Gizemli komşunun Pembe Şehri: Erivan Gezi Notları

Kafkasya topraklarındaki ikinci durağımız Ermenistan’ın başkenti Erivan’dı.  

Ermenistan Sınır Kapısı

Bagratashen – Sadakhlo Sınır Kapısına 11.25’te geldik. E-vizelerimiz zaten hazırdı. Görevli sadece Yerivan? ve Turist? sorularını yöneltti. Yes, yes deyip geçtik. Pek sıra yoktu zaten ve 11.42’de işimiz bitmiş, takıma sonradan dahil olan 2 genci bekliyorduk. Neden beklediğimizi yine kaptanımız açıkladı. Azerbaycan ile Ermenistan arasındaki Karabağ mevzusundan(çatışmalar zaman zaman oluyormuş) dolayı, pasaportta Azerbaycan varsa biraz sorgu sual oluyormuş.

 

Yolun durumundan bahsetmek gerekirse Gürcistan tarafı genel olarak iyiydi. Birer şerit git gel şeklinde. Coğrafya genel olarak düzlük ve bozkır. Ermenistan tarafında ise dağlık ve yeşil bir görüntü hakimdi. Bu güzel manzarayı bozan şey ise patates tarlasına dönmüş yoldu. Kişisel arabasıyla bu yoldan gitmeyi düşünene Allah sabır versin. Kilometrelerce, çukurlara gire çıka, bir sağa bir sola bir yukarı bir aşağı hem kafamız hem midemizle horon teptik. Neyseki yol Vanadzor şehrinden sonra düzeldi. Daha yükseklere çıkmıştık ve yaylaların, otlakların ve dağların yeşil odaklı mükemmel ahengiyle gözlerimiz bayram etti. Sevan gölüne yaklaştıkça dağlar yerini korusa da biraz daha çorak bir görüntü vardı. Sevan gölü Kafkasya’nın en büyük gölüymüş. Aynı zamanda Türk ve Azeri kayıtlarında Gökçe gölü/denizi diye bilinirmiş. Ve Ermeniler için Ağrı Dağı gibi büyük manevi değeri var. Sevan gölünden Erivan’a kadar muazzam dağ ve bulut görüntüleriyle geldik.

Ve Pembe Şehir Erivan..

Erivan güneş ve yoğun trafikle karşıladı bizi.

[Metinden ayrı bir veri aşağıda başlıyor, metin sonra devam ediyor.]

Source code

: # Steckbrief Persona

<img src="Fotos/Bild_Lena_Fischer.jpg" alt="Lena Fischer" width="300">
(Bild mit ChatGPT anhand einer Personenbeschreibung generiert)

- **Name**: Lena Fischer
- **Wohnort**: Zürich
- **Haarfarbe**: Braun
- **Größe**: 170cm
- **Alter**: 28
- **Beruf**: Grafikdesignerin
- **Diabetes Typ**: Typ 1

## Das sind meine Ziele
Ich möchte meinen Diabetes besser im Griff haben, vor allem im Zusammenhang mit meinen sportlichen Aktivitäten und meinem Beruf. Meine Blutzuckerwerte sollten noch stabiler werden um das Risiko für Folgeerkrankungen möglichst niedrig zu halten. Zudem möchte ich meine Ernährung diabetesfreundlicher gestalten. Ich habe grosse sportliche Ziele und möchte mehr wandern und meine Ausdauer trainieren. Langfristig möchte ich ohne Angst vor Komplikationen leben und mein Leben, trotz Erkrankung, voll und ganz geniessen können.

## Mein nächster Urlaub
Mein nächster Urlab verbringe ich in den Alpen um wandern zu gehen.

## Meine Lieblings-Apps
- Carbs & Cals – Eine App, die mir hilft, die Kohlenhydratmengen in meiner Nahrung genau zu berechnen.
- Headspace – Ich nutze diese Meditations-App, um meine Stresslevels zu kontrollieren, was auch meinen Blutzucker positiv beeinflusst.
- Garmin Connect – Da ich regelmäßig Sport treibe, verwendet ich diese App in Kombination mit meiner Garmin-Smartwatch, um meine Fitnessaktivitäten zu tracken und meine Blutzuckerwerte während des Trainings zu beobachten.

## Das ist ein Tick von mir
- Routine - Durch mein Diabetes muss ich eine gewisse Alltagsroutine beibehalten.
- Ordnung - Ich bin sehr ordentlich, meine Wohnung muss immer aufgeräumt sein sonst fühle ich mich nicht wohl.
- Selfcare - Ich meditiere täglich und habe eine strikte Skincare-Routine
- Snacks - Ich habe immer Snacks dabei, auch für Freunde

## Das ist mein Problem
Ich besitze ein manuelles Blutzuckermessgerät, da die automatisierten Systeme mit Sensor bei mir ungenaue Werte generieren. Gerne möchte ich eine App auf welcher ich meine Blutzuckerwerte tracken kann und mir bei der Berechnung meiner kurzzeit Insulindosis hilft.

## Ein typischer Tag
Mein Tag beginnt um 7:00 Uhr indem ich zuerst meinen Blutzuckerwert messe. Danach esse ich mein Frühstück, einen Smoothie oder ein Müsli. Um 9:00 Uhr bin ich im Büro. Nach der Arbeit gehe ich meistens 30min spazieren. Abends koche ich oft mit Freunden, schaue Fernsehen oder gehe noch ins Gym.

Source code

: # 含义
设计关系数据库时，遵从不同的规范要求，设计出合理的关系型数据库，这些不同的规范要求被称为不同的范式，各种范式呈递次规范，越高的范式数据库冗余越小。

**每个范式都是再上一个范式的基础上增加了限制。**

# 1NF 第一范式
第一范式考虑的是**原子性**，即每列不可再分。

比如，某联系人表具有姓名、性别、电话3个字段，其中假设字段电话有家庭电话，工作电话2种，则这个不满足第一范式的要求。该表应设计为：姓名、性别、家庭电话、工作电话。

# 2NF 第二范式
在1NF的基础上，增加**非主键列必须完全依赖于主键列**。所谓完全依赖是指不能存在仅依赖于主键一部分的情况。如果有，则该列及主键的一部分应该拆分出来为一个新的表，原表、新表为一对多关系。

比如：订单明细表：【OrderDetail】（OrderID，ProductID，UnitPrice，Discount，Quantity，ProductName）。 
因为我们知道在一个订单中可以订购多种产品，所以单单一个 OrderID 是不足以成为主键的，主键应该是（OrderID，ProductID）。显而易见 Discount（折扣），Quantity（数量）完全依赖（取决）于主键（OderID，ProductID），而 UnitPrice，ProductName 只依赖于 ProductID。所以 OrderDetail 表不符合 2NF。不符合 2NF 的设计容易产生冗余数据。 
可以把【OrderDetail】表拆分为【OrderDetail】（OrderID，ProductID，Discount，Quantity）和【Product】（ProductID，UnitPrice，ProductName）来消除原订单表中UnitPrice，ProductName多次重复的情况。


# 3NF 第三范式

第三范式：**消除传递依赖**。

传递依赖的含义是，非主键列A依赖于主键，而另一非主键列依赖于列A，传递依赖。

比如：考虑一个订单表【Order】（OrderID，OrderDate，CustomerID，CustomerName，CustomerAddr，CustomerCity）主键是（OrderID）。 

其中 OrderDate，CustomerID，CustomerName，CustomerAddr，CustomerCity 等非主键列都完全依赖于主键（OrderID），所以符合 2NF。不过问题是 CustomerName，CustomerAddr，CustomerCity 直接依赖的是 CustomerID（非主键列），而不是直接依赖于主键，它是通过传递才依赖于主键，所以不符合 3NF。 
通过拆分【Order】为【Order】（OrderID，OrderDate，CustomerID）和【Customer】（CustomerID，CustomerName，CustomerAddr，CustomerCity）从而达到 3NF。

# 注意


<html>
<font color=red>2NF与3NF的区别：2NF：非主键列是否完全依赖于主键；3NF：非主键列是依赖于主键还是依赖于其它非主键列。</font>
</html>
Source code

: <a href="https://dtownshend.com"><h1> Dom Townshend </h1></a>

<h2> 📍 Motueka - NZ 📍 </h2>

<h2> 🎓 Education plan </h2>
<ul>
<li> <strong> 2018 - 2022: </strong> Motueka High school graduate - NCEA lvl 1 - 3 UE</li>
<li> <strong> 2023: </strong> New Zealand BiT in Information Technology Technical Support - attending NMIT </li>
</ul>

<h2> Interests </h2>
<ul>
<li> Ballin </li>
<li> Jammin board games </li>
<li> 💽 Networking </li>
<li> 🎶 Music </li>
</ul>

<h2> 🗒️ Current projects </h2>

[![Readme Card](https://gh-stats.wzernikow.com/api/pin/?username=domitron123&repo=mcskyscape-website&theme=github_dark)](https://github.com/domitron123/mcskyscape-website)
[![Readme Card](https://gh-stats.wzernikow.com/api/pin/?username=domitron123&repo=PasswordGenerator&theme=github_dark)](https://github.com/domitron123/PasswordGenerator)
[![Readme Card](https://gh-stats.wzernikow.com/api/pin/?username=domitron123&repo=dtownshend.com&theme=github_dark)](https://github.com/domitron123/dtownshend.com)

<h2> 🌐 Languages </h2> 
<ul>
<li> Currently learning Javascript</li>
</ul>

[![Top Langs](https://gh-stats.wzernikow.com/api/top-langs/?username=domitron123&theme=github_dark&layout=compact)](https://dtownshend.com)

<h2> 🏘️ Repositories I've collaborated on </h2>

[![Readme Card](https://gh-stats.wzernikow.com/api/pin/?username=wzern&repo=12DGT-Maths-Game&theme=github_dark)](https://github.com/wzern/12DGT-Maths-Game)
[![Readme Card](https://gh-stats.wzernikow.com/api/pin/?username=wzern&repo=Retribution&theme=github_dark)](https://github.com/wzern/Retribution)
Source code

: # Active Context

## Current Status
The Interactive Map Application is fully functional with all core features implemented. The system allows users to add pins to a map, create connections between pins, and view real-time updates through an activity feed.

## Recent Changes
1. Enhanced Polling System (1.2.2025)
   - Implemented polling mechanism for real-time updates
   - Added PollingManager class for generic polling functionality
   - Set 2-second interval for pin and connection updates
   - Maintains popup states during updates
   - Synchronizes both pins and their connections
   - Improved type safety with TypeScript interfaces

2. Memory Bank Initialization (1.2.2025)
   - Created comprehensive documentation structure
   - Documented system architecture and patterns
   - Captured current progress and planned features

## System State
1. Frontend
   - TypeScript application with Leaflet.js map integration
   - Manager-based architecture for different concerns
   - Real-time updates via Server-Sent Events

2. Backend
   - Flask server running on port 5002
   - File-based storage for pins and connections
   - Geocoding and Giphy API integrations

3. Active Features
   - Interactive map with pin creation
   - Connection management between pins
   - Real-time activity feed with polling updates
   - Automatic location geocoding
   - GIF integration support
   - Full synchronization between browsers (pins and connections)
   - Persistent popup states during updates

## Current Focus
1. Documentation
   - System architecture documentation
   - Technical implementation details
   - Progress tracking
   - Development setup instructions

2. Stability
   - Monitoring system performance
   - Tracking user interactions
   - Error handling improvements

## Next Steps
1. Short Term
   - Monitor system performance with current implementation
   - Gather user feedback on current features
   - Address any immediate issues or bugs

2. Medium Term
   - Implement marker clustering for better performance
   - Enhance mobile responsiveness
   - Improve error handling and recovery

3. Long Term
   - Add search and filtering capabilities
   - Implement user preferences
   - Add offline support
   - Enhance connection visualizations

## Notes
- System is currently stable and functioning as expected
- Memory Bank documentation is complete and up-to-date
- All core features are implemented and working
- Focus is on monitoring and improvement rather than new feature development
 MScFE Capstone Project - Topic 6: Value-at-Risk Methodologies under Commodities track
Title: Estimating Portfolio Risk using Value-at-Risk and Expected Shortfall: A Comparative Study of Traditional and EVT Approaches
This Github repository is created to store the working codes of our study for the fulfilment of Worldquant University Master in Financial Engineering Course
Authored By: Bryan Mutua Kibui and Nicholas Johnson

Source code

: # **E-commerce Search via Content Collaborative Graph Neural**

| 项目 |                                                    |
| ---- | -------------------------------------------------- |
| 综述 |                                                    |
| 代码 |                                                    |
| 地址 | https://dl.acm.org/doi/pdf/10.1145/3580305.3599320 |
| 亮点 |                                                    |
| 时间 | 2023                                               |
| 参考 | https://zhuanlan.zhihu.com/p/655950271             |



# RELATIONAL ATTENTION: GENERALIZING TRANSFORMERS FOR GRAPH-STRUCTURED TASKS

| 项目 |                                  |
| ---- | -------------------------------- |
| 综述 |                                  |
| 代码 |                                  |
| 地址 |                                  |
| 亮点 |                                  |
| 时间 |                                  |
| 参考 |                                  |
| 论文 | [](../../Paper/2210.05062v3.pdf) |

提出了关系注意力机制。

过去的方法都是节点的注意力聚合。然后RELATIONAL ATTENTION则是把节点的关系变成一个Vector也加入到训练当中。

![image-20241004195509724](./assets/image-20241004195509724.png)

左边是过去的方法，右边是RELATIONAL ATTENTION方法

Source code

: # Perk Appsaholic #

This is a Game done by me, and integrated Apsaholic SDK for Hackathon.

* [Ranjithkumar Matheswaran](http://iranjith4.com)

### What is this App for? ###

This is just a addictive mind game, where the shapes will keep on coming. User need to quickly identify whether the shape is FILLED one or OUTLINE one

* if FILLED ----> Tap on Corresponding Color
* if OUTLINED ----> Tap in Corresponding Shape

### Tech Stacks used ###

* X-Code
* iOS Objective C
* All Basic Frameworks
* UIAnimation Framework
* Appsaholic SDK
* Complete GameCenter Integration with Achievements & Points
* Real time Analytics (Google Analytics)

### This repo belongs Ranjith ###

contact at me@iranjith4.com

Republik’i beklemeden yol üzerinde hızlıca inmeye karar verdik. İnmeden son dakikalarda minibüsteki bir kadının bizimle Türkçe muhabbet etmesi biraz şaşırttı. Bu coğrafyada Türkçe bir şeyler konuşurken çok rahat olmamak lazım 🙂 Saat 16 civarı marşrutkadan indik ve 5 dakika sonra hosteldeydik. 

Konaklama: Bridge Hostel Armenia

Websitesi: https://www.booking.com/hotel/am/bridge-hostel.tr.html 

Bir hostelde gördüğüm en sıcak karşılamayı burada yaşadım! Çok kibar ve sevecen 2 kadın ve hostelin sahibi olan beyfendi bizi çok güzel karşıladı. Sanki hostele değil de evlerine gelmişiz.

Biraz hoş sohbet dinlenmeden sonra dışarı çıktık. Karnımız zil çalıyordu ama önce para bozdurmamız lazımdı. Baya bir arama sonunda döviz ofisini bir giyim dükkanının içinde bulduk. Ordan Varnegessa pazarına gittik. Burası çeşitli el işi eserler, hediyelik eşyalar için açılmış bir alan. Biraz dolanıp Republik meydanına geçtik.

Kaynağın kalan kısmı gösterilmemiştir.